33 thoughts on “Let Me Ask You a Question – 9/10/18

  1. For anyone alive on that day, not sure it’ll ever become just another day. I can’t say we honor the day necessarily, but we always watch the shows about it with our boys. None of my guys were alive yet, but I think it’s vital they are aware of the events that unfolded.

  2. I still honor 9/11 because it is a part of American life now. It is forever cemented within our history, and in my opinion to categorize it as another day is to denigrate the memory of the lives who were lost on that day. Now that I live in California and not New York, I recently learned that Pepperdine University (Malibu) has a display of American flags and flags from the individual’s country of origin on its property. It is only about a half hour’s drive from where I live. Hopefully, I will be able to get a glimpse of it and honor the memory of the lost lives in that manner.

  3. It’s a day I won’t ever forget. I turned 20 the day it happened. I think it’s really one of those days in history where people will know exactly who they were with and what they were doing.

  4. I don’t watch the shows on television about it. We saw the original broadcast as we were getting ready to take our dog to the vet. We lived in Houston then. I knew right away the first plane was no accident and it was scary and sad. Our oldest son lived in NYC at the time so my biggest fear was for his safety. I remember it sadly, but don’t attend any ceremonies.

  5. I honor it every time i see those numbers 9/11. That event is seared in my brain forever. Last july i visited ground zero in NYC, absolutely heart wrenching. I will never forget.

  6. I honor them. I will never forget that horrible day, and how it has changed the world. My birthday is 9/11, so it’s obviously really bittersweet. My ritual? The first thing I do when I wake up on 9/11 is say prayers for the people killed that day, their families, the first responders, and all who were affected by it (I suppose we all are, in some way). It will never be “just another day” or “just my birthday.” It’s so much more than that.

  7. Every year I do a day of remembrance. I post Alan Jackson’s, “Where we you when the world stopped turning”. I recount the day. I still say prayers for all involved and for our country. I refuse to engage in anything political on this day. If I see a first responder, I will thank them for their service and buy them a coffee or something. Today, my daughter will be reading first-hand accounts of the day. She will be creating a memory board. Even though our country is divided now, that day, we all were rocked to our core and the upcoming weeks were about unity. It’s a day, I for one, will never forget.

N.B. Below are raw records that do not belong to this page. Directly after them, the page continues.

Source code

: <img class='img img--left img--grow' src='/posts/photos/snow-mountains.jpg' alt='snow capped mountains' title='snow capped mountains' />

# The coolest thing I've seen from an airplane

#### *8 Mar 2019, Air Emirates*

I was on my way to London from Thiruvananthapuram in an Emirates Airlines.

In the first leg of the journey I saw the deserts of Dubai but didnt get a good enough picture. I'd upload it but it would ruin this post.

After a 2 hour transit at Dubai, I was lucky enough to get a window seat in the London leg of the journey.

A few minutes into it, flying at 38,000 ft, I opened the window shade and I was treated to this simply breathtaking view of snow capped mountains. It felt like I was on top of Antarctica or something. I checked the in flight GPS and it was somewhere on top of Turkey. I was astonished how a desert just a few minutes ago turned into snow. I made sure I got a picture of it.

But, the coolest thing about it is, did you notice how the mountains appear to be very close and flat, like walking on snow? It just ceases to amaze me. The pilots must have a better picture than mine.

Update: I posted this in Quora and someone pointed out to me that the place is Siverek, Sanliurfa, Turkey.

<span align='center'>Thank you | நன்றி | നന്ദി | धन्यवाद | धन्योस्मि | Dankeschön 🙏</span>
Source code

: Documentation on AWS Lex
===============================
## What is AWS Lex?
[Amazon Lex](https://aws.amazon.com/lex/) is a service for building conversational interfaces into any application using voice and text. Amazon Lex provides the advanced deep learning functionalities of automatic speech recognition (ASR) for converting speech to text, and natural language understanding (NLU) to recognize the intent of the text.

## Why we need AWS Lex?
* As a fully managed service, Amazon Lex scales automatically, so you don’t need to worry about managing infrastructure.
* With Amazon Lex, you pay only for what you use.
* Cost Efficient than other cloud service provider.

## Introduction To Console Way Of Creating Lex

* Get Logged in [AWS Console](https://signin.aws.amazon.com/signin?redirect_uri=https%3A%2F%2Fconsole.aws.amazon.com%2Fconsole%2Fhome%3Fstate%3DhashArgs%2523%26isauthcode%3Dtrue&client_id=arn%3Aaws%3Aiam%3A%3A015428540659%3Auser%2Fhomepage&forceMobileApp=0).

      1. I did my remembering at work. I tagged things I wanted my daughter to read and watch. The last thing we did was watch, “Where were you…”. I had watched her reactions. It was too much. A tear slipped out of my eye. She got up, hugged me, she cried a bit too while we finished the video. For her it’s history. For me (and others), our lives were altered. We are living pieces of history and have the opportunity to share with future generations. It’s our duty to remember and share. To impart our wisdom. I will never forget meeting a concentration camp survivor or listening to a 92 year old man recount the beginning of WWII; as he was stationed at Pearl Harbor. Those memories were priceless!